#### TASK DATA ####

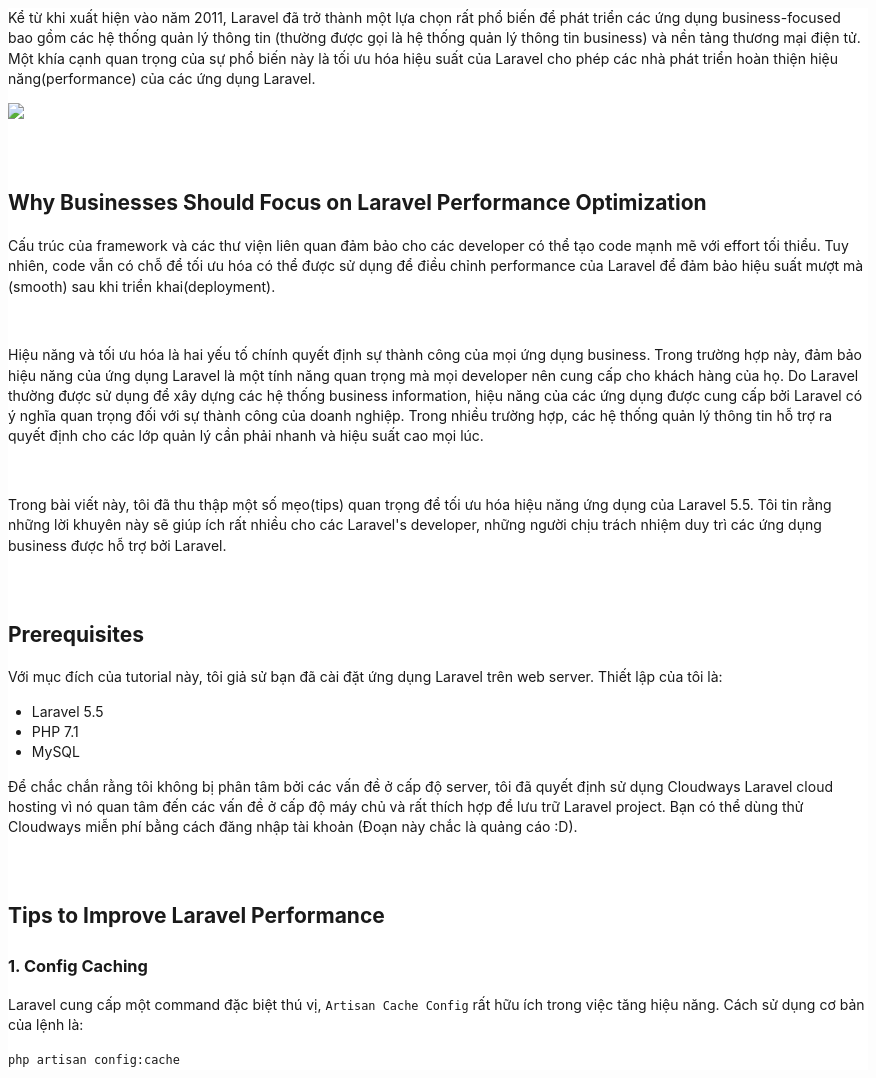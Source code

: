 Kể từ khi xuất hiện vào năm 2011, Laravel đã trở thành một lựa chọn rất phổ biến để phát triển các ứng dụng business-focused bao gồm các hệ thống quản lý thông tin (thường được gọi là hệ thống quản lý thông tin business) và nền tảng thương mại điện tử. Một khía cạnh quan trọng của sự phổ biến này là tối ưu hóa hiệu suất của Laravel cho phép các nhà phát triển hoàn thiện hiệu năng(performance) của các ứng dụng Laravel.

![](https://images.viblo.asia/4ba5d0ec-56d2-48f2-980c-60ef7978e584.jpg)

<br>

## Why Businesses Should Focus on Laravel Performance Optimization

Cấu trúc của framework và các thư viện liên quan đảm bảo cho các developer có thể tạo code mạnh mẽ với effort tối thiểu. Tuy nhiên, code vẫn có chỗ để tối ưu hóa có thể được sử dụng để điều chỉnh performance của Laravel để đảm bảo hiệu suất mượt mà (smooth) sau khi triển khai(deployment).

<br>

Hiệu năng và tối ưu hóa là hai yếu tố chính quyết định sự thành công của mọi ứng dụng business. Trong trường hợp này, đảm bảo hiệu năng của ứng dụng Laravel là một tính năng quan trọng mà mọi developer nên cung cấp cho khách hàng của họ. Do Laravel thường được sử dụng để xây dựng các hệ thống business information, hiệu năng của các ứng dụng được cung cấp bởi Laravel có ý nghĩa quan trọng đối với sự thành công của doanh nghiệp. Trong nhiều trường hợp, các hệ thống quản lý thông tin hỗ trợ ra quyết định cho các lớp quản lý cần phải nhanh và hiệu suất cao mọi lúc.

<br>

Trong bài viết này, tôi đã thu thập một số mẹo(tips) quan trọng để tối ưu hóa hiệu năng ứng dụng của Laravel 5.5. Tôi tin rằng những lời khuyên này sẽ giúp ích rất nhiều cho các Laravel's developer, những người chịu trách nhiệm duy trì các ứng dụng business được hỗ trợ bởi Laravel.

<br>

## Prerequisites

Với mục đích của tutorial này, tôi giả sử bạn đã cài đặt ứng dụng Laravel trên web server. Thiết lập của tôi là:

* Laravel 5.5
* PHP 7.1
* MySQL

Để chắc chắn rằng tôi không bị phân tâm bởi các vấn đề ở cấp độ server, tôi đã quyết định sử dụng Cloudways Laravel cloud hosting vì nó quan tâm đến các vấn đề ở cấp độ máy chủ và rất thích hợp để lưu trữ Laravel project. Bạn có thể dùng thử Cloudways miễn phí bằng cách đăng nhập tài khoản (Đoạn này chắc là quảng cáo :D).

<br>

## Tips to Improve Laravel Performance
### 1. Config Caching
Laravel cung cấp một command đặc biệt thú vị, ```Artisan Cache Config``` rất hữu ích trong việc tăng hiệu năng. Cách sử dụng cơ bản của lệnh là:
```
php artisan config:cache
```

####

- [EXERCISE DIRECTIONS]
Whenever a line of the data contains "quan", it counts; state how many such lines there are, with nothing added.

- [WRITTEN SOLUTION]
5